Task requirements: Give the count of lines in the records below that contain "INIT", and say nothing more.
BEGIN Records to use
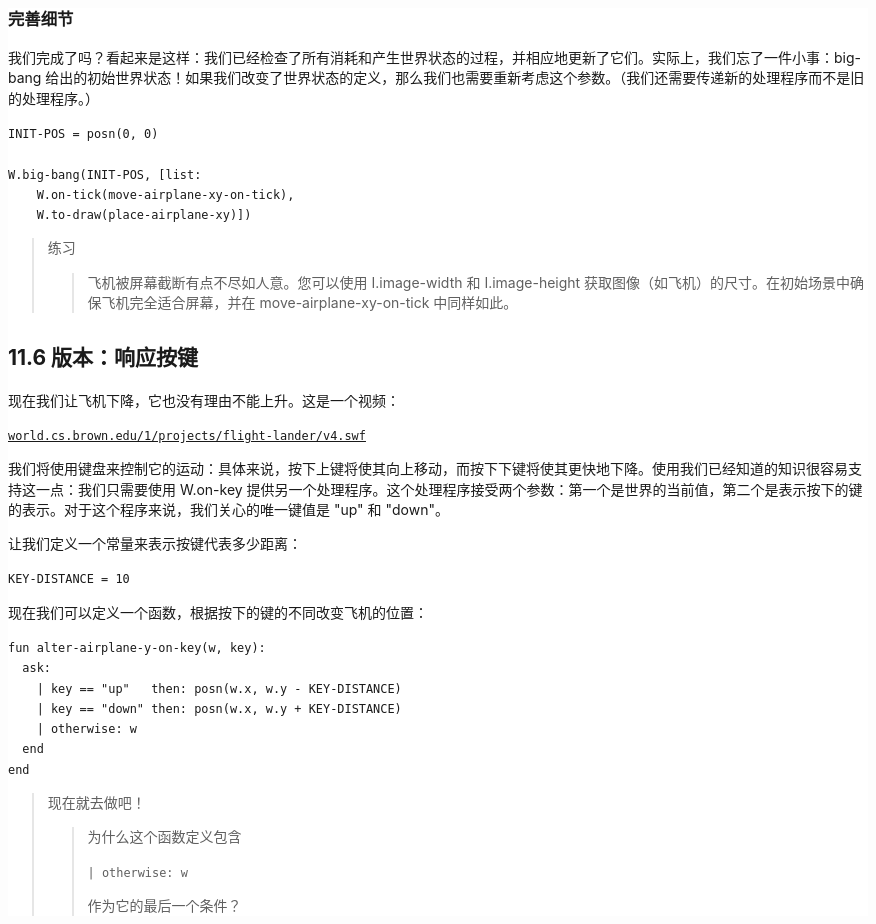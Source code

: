 ### 完善细节

我们完成了吗？看起来是这样：我们已经检查了所有消耗和产生世界状态的过程，并相应地更新了它们。实际上，我们忘了一件小事：big-bang 给出的初始世界状态！如果我们改变了世界状态的定义，那么我们也需要重新考虑这个参数。（我们还需要传递新的处理程序而不是旧的处理程序。）

```
INIT-POS = posn(0, 0)

W.big-bang(INIT-POS, [list:
    W.on-tick(move-airplane-xy-on-tick),
    W.to-draw(place-airplane-xy)])
```

> 练习
> 
> > 飞机被屏幕截断有点不尽如人意。您可以使用 I.image-width 和 I.image-height 获取图像（如飞机）的尺寸。在初始场景中确保飞机完全适合屏幕，并在 move-airplane-xy-on-tick 中同样如此。

## 11.6 版本：响应按键

现在我们让飞机下降，它也没有理由不能上升。这是一个视频：

[`world.cs.brown.edu/1/projects/flight-lander/v4.swf`](http://world.cs.brown.edu/1/projects/flight-lander/v4.swf)

我们将使用键盘来控制它的运动：具体来说，按下上键将使其向上移动，而按下下键将使其更快地下降。使用我们已经知道的知识很容易支持这一点：我们只需要使用 W.on-key 提供另一个处理程序。这个处理程序接受两个参数：第一个是世界的当前值，第二个是表示按下的键的表示。对于这个程序来说，我们关心的唯一键值是 "up" 和 "down"。

让我们定义一个常量来表示按键代表多少距离：

```
KEY-DISTANCE = 10
```

现在我们可以定义一个函数，根据按下的键的不同改变飞机的位置：

```
fun alter-airplane-y-on-key(w, key):
  ask:
    | key == "up"   then: posn(w.x, w.y - KEY-DISTANCE)
    | key == "down" then: posn(w.x, w.y + KEY-DISTANCE)
    | otherwise: w
  end
end
```

> 现在就去做吧！
> 
> > 为什么这个函数定义包含
> > 
> > ```
> > | otherwise: w
> > ```
> > 
> > 作为它的最后一个条件？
END Records to use
Task answer: 2